Contextualizing colonization in macroeconomics

Sonali Muthukrishnan, Associate Editor

When I took Intro to Macroeconomics at UT, I noticed an alarming gap in class material: the role of colonization in uneven economic growth.

Macroeconomics emerged in the 1930s during the Great Depression. At its core macroeconomics focused on structural parts of the economy, but it centered western countries. Due to its ties to systemic issues, Intro to Macroeconomics at UT must highlight the involvement of imperialism and the ways it still impacts economic progress for many countries today.

“There’s always a background of colonization there, but I don’t think it was explicitly discussed,” said Afif Amin, an economics junior and undergraduate assistant for the spring 2023 Intro to Macroeconomics course.


The lack of clear acknowledgment surrounding imperialism in this course makes it more difficult for students to understand how concepts like gross domestic product fit into their world view. 

“In the economics department, we have several upper division courses where issues relating to colonization are relevant,” economics department chair Thomas Wiseman said. “Our Introduction to Macroeconomics course gives students the tools that they need to study those and other issues.”

While it’s impossible to cover all relevant content in an introductory course, it’s vital to clearly emphasize the connection between imperialism and uneven economic growth across nations. 

Business students are required to take both Intro to Macroeconomics and Intro to Microeconomics during their freshman year, but many business students likely do not go on to take upper division economics courses because of the prerequisites involved.  

Business sophomore Trevin Gatto said that he and his classmates don’t plan on taking upper division economics courses.

“We didn’t really discuss colonization,” Gatto said. “It was more a heavy focus on America and the American economy.”

Business students who don’t take economics courses beyond their degree requirements remain unfamiliar with the role of colonization in financial structures, which is necessary context for understanding how these systems came to be. 

While Intro to Macroeconomics is a difficult course and covers a lot of content in just a semester, time can be made to acknowledge the effects of imperialism on national economies.

“I could see a place (in the class) where we have a context for why certain nations’ GDPs are lower than others because obviously imperialism has a lot to do with that,” Amin said. 

However, Amin said he understands why the course does not touch on the subject. 

“I guess I feel like students are struggling a lot to understand (macroeconomics), and adding a third dimension about how historically this has panned out for multiple countries…I think a lot of the students would be incredibly confused,” Amin said.

At the beginning of the course, it would be more difficult for students to understand the contextualization.

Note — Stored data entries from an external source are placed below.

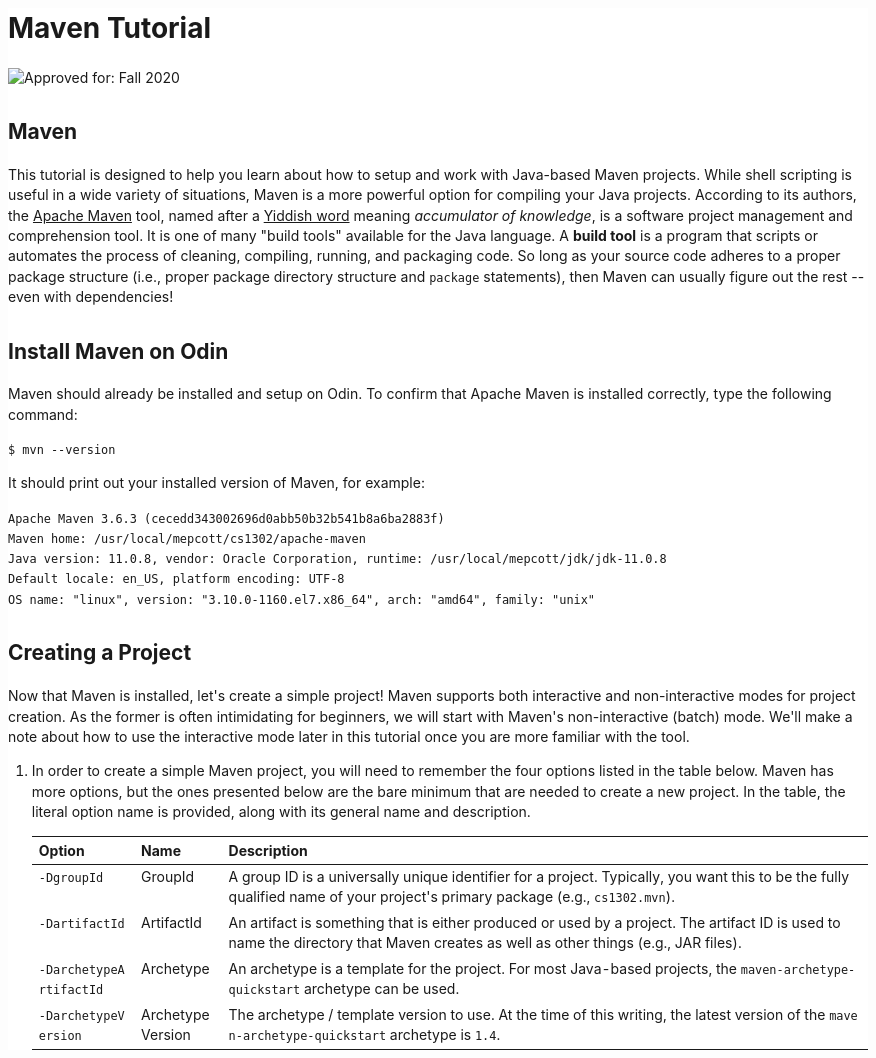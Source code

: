 # Maven Tutorial

![Approved for: Fall 2020](https://img.shields.io/badge/Approved%20for-Fall%202020-blueviolet)

## Maven

This tutorial is designed to help you learn about how to setup and work with Java-based 
Maven projects. While shell scripting is useful in a wide variety of situations, Maven is a more
powerful option for compiling your Java projects. According to its authors, the [Apache Maven](https://maven.apache.org/)
tool, named after a [Yiddish word](https://en.wikipedia.org/wiki/Maven) meaning 
_accumulator of knowledge_, is a software project management and comprehension tool. 
It is one of many "build tools" available for the Java language. A **build tool** is 
a program that scripts or automates the process of cleaning, compiling, running, and 
packaging code. So long as your source code adheres to a proper package structure
(i.e., proper package directory structure and `package` statements), then Maven can
usually figure out the rest -- even with dependencies!

## Install Maven on Odin

Maven should already be installed and setup on Odin. To confirm that Apache Maven is installed 
correctly, type the following command:

```
$ mvn --version
```
   
It should print out your installed version of Maven, for example:
 
```
Apache Maven 3.6.3 (cecedd343002696d0abb50b32b541b8a6ba2883f)
Maven home: /usr/local/mepcott/cs1302/apache-maven
Java version: 11.0.8, vendor: Oracle Corporation, runtime: /usr/local/mepcott/jdk/jdk-11.0.8
Default locale: en_US, platform encoding: UTF-8
OS name: "linux", version: "3.10.0-1160.el7.x86_64", arch: "amd64", family: "unix"
```
   
## Creating a Project

Now that Maven is installed, let's create a simple project! Maven supports both interactive
and non-interactive modes for project creation. As the former is often intimidating for beginners,
we will start with Maven's non-interactive (batch) mode. We'll make a note about how to use the interactive
mode later in this tutorial once you are more familiar with the tool.

1. In order to create a simple Maven project, you will need to remember the four options listed
   in the table below. Maven has more options, but the ones presented below are the bare minimum
   that are needed to create a new project. In the table, the literal option name is provided,
   along with its general name and description.
   
   | Option                  | Name              | Description | 
   |-------------------------|-------------------|-------------|
   | `-DgroupId`             | GroupId           | A group ID is a universally unique identifier for a project. Typically, you want this to be the fully qualified name of your project's primary package (e.g., `cs1302.mvn`). |
   | `-DartifactId`          | ArtifactId        | An artifact is something that is either produced or used by a project. The artifact ID is used to name the directory that Maven creates as well as other things (e.g., JAR files). |
   | `-DarchetypeArtifactId` | Archetype         | An archetype is a template for the project. For most Java-based projects, the `maven-archetype-quickstart` archetype can be used. |
   | `-DarchetypeVersion`    | Archetype Version | The archetype / template version to use. At the time of this writing, the latest version of the `maven-archetype-quickstart` archetype is `1.4`. |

However, the GDP and economic growth unit later in the semester is the perfect place to talk about colonization.

The explanation does not need to be long or in-depth, but during the course professors should acknowledge that uneven economic growth was largely driven by imperialism. Otherwise, students are not equipped to understand how economic progress arose and how systemic issues are part of our financial systems today. 

Professor James Galbraith, the Lloyd M. Bentsen Jr. chair in government/business relations at LBJ, began to focus on the connection between colonization and economics after reading scholarly work surrounding the origin of capitalism in the Caribbean, a prominent colony. Galbraith discusses the impacts of colonization in his classes because he believes it is important for students to know. 

“To teach classes that are relevant to the historical experience of the students who are here now has to be placed in a very prominent position. Otherwise, we’re just trying to sell a picture which is decades out of date,” Galbraith said. “At that point, we simply deny ourselves an ability to understand the world in which we currently live in from the world from which we came into.”  

Muthukrishnan is a government and race, indigeneity and migration sophomore from Los Gatos, California.